Home Secretary announces time limits for police bail
This was published under the 2010 to 2015 Conservative and Liberal Democrat coalition government
Home Secretary's announces range of measures in response to police bail consultation.
The Home Secretary today announced a package of reforms to the police use of pre-charge bail, including setting a limit that pre-charge bail will not last longer than 28 days, with extensions permissible only under specific circumstances, and court oversight for any extension beyond 3 months.
Under the new system, the police would make the initial decision to release a suspect on bail. That decision would be reviewed by a Superintendent after 28 days, at which point they could authorise further bail, up to a total of three months, in exceptional circumstances. Any application to extend pre-charge bail beyond three months would have to be approved by a magistrate.
This is just one of a range of measures the Home Office proposes to take forward following a recent public consultation. These include:
- Setting a presumption to release without bail, with bail only being imposed when it is both necessary and proportionate;
- Establishing a framework for the regular review by the courts of pre-charge bail;
- Introducing formal guidance on the imposition of conditions; and
- Collecting consistent data on the use of pre-charge bail as part of the Annual Data Requirement (ADR) process and publishing it.

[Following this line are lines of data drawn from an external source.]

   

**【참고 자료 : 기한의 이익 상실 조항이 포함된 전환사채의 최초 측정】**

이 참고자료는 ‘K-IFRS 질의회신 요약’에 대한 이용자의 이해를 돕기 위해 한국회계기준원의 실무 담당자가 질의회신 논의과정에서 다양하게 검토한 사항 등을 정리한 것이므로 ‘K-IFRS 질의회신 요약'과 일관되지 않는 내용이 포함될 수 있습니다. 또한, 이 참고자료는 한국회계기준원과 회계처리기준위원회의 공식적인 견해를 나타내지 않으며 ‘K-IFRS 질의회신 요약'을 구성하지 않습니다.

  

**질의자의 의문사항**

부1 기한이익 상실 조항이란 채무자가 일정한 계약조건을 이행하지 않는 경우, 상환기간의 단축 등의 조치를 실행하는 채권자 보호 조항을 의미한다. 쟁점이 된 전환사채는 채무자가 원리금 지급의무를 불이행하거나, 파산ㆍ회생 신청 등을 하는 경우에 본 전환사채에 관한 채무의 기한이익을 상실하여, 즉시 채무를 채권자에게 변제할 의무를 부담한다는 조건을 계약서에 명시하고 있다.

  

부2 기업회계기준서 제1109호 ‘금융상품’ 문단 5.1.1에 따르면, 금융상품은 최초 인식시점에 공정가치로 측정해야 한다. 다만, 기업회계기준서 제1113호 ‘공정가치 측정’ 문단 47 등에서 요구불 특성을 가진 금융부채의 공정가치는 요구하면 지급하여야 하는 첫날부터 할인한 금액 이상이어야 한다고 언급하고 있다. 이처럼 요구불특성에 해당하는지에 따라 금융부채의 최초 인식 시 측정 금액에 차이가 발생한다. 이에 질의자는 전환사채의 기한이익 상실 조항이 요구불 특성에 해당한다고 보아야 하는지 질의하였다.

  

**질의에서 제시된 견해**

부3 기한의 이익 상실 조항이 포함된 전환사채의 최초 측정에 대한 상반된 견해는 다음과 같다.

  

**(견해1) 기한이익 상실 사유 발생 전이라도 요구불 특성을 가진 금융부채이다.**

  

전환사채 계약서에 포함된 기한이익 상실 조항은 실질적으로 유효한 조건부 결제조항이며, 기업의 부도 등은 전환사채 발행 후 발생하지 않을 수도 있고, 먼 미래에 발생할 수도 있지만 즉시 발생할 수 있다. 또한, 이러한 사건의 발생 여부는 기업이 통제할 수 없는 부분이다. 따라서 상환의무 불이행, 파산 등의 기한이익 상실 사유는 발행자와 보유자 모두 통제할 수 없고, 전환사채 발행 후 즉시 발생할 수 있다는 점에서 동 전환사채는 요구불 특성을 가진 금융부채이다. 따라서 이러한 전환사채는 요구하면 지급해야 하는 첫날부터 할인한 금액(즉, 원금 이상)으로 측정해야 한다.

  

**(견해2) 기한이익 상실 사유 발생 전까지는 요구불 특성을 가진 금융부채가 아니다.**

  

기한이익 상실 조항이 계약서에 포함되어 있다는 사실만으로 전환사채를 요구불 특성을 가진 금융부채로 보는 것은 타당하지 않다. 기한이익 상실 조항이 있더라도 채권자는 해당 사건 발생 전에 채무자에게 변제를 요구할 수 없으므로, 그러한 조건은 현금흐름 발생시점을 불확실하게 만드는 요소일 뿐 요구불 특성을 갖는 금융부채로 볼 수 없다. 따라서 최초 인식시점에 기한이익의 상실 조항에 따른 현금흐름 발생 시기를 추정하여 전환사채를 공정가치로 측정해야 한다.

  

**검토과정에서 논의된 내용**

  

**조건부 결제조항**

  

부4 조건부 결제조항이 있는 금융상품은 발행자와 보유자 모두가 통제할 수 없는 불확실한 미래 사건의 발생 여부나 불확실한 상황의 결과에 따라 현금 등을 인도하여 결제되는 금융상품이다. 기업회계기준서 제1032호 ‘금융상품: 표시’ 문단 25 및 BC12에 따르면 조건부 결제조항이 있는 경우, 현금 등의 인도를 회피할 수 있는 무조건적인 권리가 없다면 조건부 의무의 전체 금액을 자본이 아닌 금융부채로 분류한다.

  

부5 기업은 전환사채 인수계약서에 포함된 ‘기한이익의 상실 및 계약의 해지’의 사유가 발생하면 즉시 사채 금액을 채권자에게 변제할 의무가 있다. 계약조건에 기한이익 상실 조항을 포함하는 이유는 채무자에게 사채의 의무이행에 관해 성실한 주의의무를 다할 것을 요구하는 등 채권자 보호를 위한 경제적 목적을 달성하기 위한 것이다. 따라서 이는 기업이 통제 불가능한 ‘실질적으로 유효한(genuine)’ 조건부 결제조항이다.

These reforms will result in the greatest reform of police bail legislation since it was passed 30 years ago.
Home Secretary Theresa May said:
I have been clear that it is simply not acceptable for individuals to spend months and in some cases years on pre-charge bail, with no system of review, only for charges never to be brought against them.
I will bring forward legislation to set a clear 28-day limit for pre-charge bail in all but the most complex cases and introduce regular scrutiny from the courts for any application to extend pre-charge bail beyond three months.
These measures, alongside a new presumption to release without bail at all, will drive down the inappropriate use of pre-charge bail and ensure that decisions to release suspects with pre-charge bail conditions are taken only where it is necessary or proportionate.
The changes that do not require legislation, such as the production of guidance and the collection of data, will be taken forward straight away.